Taïwan, qui jouit d'un système démocratique, est dirigée par un pouvoir qui lui est propre depuis la victoire des communistes sur le Continent en 1949. Mais Xi Jinping ne cache plus son désir de voir l'île réunie avec la mère-patrie.
"Réaliser la réunification de la patrie par des moyens pacifiques est dans l'intérêt général de la nation chinoise, y compris des compatriotes de Taïwan", a encore estimé samedi le président chinois avant de mettre en garde contre toute ingérence étrangère (et américaine) : "la réunification de notre pays peut être réalisée et le sera".
Une intimidation à laquelle a répondu la présidente taïwanaise : "personne ne peut forcer Taïwan à emprunter la voie que la Chine a tracé pour nous", a soutenu dimanche Tsai Ing-wen, affirmant que l'île est "en première ligne pour défendre la démocratie". "Il ne faut absolument pas imaginer que le peuple taïwanais cédera aux pressions" de le Chine, a-t-elle ajouté.
Des pressions militaires l'île aux 23 millions d'habitants en connaît de plus en plus.

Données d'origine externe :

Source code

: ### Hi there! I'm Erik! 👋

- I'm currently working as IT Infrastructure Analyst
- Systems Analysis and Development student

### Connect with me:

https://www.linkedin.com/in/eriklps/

Les avions chinois ont récemment multiplié les incursions. Un record de 150 appareils, dont des bombardiers H-6 à capacité nucléaire, ont pénétré la zone d'identification de défense aérienne taïwanaise dans les jours précédant et suivant le 1er octobre, date de le fête nationale en Chine.
Les incursions chinoises ont également suscité des critiques de la part de Washington. Joe Biden a assuré avoir discuté de Taïwan avec son homologue chinois le mois dernier. "Nous respecterons l'accord sur Taïwan", a affirmé le président américain. "Nous avons dit clairement que je ne pense pas qu'il devrait faire autre chose que de respecter l'accord", faisant visiblement référence à la politique américaine en vigueur depuis le transfert américain de la reconnaissance diplomatique de Taipei à Pékin en 1979.
En vertu de cet arrangement, les États-Unis fournissent à Taïwan du matériel militaire pour se défendre, dans le cadre d'une relation non officielle et non diplomatique. Un porte-parole de la présidente Tsai Ing-wen a aussi déclaré que Taïwan avait contacté Washington suite aux remarques de Joe Biden et avait reçu l'assurance que la politique américaine à l'égard de l'île "restait inchangée".
Sauf que si la position de Washington est, du moins officiellement, immuable, le rapport de force est, lui, en train de basculer. Désormais à la tête de l'armée chinoise la plus puissante de son histoire, (le budget de la défense pourrait monter à 270 milliards de dollars d'ici 2023), Xi Jinping bombe le torse tout en multipliant les simulations d'une invasion de l'île. Taipei estime ainsi que Pékin serait en mesure de lancer une attaque de grande envergure en 2025.
Les militaires chinois n'hésitent d'ailleurs plus à défier publiquement leurs homologues américains. Un officier a récemment averti à la télévision Washington et Tapei "de ne pas jouer avec le feu sur la question de Taïwan et de s'immoler eux-mêmes".
"La question de Taïwan a cessé d'être une sorte de question étroite et confidentielle", assure au New York Times Evan Medeiros, ancien conseiller de sécurité nationale de Barack Obama. "Elle est devenue un théâtre central, sinon le drame central, dans la compétition stratégique américano-chinoise".
Avec Taïwan, la tension monte donc encore d'un cran entre les deux superpuissances, alors que les États-Unis font désormais de la zone indopacifique leur première priorité. Dans ce contexte, un objet non identifié a heurté un sous-marin nucléaire américain début octobre en mer de Chine méridionale, zone aussi largement revendiquée par Pékin, et autre potentiel théâtre à un conflit larvé avec Washington.